For western languages, guessing ISO-8859-1 if it's not UTF-8 is probably going to work most of the time:
ByteBuffer bytes = ByteBuffer.wrap(IOUtils.toByteArray(inputstream));
CharBuffer chars;
try {
try {
chars = Charset.forName("UTF-8").newDecoder().decode(bytes);
} catch (MalformedInputException e) {
throw new RuntimeException(e);
} catch (UnmappableCharacterException e) {
throw new RuntimeException(e);
} catch (CharacterCodingException e) {
throw new RuntimeException(e);
}
} catch (RuntimeException e) {
chars = Charset.forName("ISO-8859-1").newDecoder().decode(bytes);
}
System.out.println(chars.toString());
All this boilerplate is for getting encoding exceptions and being able to read the same data multiple times.
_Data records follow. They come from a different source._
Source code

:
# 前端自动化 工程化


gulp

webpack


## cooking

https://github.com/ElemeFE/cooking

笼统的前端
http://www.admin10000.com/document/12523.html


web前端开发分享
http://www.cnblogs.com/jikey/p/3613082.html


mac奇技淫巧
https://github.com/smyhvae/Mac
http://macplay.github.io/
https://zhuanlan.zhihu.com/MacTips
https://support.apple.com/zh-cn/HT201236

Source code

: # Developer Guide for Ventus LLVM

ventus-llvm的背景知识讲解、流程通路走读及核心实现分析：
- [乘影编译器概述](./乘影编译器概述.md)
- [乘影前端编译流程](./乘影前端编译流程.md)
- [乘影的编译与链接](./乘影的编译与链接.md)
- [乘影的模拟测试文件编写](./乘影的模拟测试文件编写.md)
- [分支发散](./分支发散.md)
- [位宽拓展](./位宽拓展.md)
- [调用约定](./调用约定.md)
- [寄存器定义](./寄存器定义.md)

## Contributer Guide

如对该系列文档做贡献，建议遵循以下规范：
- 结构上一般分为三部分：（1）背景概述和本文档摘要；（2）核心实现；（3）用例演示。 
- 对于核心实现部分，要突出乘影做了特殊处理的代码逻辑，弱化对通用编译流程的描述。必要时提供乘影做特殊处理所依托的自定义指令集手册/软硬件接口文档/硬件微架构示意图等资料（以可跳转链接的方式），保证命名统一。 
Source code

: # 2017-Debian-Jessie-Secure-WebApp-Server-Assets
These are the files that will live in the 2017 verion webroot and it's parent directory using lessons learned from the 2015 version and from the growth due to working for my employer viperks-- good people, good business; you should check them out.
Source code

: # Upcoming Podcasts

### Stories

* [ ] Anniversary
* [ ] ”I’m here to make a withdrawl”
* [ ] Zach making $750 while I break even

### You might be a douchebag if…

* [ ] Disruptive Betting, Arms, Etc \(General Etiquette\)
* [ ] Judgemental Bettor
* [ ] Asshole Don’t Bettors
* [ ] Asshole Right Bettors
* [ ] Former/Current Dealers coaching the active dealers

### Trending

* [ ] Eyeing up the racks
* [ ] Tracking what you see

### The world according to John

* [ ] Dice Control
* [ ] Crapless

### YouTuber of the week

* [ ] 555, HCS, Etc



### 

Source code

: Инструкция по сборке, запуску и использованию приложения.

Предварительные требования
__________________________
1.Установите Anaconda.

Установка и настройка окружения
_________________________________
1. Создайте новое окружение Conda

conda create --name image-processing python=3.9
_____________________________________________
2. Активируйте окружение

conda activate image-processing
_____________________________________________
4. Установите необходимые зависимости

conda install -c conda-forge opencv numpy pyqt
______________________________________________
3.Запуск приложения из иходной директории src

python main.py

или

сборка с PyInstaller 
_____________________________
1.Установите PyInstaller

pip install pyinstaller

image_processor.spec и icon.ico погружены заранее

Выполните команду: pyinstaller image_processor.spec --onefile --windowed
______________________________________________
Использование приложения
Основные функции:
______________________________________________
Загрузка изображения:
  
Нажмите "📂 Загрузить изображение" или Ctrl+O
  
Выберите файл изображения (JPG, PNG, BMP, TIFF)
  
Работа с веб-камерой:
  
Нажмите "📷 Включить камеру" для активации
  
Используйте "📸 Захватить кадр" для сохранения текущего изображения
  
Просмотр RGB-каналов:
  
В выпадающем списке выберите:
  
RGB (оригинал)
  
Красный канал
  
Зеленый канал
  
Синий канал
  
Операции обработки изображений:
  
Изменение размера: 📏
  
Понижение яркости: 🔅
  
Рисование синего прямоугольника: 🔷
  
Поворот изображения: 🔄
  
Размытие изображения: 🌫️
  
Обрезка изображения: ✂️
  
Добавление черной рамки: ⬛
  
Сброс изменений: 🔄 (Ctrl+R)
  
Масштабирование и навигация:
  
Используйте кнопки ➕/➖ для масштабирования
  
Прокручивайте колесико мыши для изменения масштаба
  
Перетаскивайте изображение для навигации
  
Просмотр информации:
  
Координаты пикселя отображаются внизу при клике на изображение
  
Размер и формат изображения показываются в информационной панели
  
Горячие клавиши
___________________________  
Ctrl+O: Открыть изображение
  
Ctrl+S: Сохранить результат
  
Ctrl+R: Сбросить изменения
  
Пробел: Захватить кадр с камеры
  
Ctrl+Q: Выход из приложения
You can also use Mozilla Chardet that uses more sophisticated heuristics to determine the encoding if it's not UTF-8. But it's not perfect, for instance I recall it detecting Finnish text in Windows-1252 as Hebrew Windows-1255.
Also note that arbitrary binary data is valid in ISO-8859-1 so this is why you detect UTF-8 first (It is extremely like that if it passes UTF-8 without exceptions, it is UTF-8) and which is why you cannot try to detect anything else after ISO-8859-1.